Private Thoughts and Public Spaces; Public Acts and Private Places
Mon 21st April 08
Glasgow Sculpture Studios presents a one-day, free public symposium that will explore the shifting relationships between what might be public, what may be private, and how that discussion impacts on contemporary sculptural practices.
Catalysed by both the curatorial theme of the 2008 Glasgow international Festival for Contemporary Visual Art and the work of renowned German artist and invited speaker Mischa Kuball, Private Thoughts… brings together a range of experts in their fields for a symposium of public thinking and private incitement.

Context
Glasgow Sculpture Studios is dedicated to fostering a vibrant community of artists by providing them with subsidized access to workshops, studio space, technical facilities and expertise.

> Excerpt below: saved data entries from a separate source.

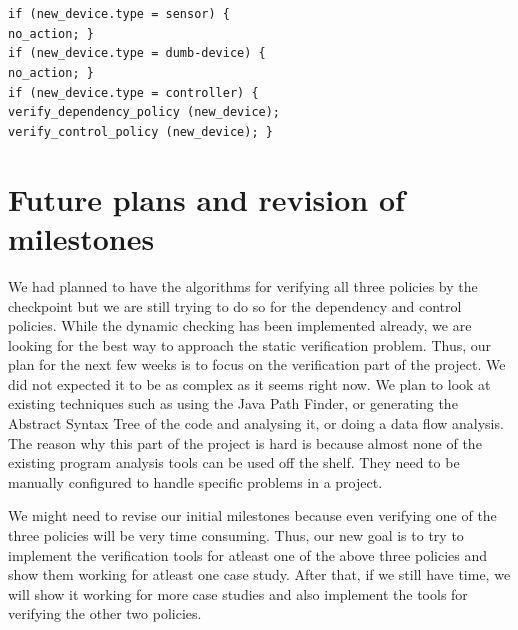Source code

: \documentclass{article}
\begin{document}
\noindent \texttt{if (new\_device.type = sensor) \{ \\ \hspace*{1cm} no\_action; \} \\
if (new\_device.type = dumb-device) \{ \\ \hspace*{1cm} no\_action; \} \\
if (new\_device.type = controller) \{ \\ \hspace*{1cm} verify\_dependency\_policy (new\_device); \\ \hspace*{1.0cm} verify\_control\_policy (new\_device); \}}\\ 

\section{Future plans and revision of milestones}
We had planned to have the algorithms for verifying all three policies by the checkpoint but we are still trying to do so for the dependency and control policies. While the dynamic checking has been implemented already, we are looking for the best way to approach the static verification problem. Thus, our plan for the next few weeks is to focus on the verification part of the project. We did not expected it to be as complex as it seems right now. We plan to look at existing techniques such as using the Java Path Finder, or generating the Abstract Syntax Tree of the code and analysing it, or doing a data flow analysis. The reason why this part of the project is hard is because almost none of the existing program analysis tools can be used off the shelf. They need to be manually configured to handle specific problems in a project. 

We might need to revise our initial milestones because even verifying one of the three policies will be very time consuming.  Thus, our new goal is to try to implement the verification tools for atleast one of the above three policies and show them working for atleast one case study. After that, if we still have time, we will show it working for more case studies and also implement the tools for verifying the other two policies.
\end{document}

To this end, it presents this free symposium, examining some of the most pertinent questions faced by sculptors today.
The first decade of the 21st Century has revealed a complex territory where the lines between the public and the private do not seem impermeable. In the social experience of areas as diverse as technology, ideology, and landscape, it may seem that the distinctions between public and private are becoming routinely challenged, and their positions inverted. What are the implications for how we chart the contemporary sculptural practices that exist within, challenge, and critique it?

Invited artists
Pavel Büchler, Claire Doherty, David Harding, Mischa Kuball

The symposium will be chaired by Ruth Barker.
In conjunction with this symposium PAR+RS has commissioned Glasgow based artist and writer Rhona Warwick to develop a new piece of critical writing in response to the work of Mischa Kuball. This text will be available on the PAR+RS website.